Data excerpts:
────────

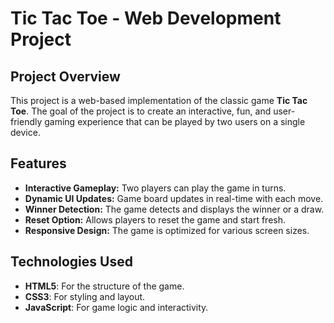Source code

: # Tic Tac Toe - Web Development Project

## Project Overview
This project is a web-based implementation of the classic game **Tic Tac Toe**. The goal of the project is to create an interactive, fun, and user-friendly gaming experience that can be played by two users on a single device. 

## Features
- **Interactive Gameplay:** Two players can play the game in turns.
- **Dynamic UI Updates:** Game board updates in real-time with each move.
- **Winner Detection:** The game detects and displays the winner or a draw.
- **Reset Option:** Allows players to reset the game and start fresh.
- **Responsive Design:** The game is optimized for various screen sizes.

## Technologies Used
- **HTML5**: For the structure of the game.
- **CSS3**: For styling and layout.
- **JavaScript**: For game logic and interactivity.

────────

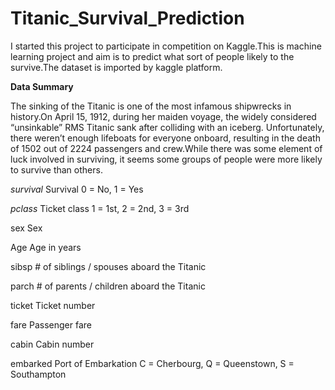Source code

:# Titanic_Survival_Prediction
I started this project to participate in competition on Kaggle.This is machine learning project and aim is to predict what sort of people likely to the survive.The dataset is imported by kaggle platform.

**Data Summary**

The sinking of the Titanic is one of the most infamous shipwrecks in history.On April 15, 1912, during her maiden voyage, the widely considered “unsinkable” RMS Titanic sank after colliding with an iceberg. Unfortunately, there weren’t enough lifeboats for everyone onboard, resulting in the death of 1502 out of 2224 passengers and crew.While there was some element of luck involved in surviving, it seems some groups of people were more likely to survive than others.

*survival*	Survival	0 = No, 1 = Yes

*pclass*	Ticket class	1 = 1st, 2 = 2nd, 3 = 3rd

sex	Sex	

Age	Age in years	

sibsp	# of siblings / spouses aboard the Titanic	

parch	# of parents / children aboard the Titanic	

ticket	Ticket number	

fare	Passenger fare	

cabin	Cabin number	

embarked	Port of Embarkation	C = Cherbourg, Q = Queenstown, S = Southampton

────────

**Instructions for the task**: Go through the records above. Copy each line in which the string "aboard" appears.

**The answer**:
sibsp	# of siblings / spouses aboard the Titanic	
parch	# of parents / children aboard the Titanic	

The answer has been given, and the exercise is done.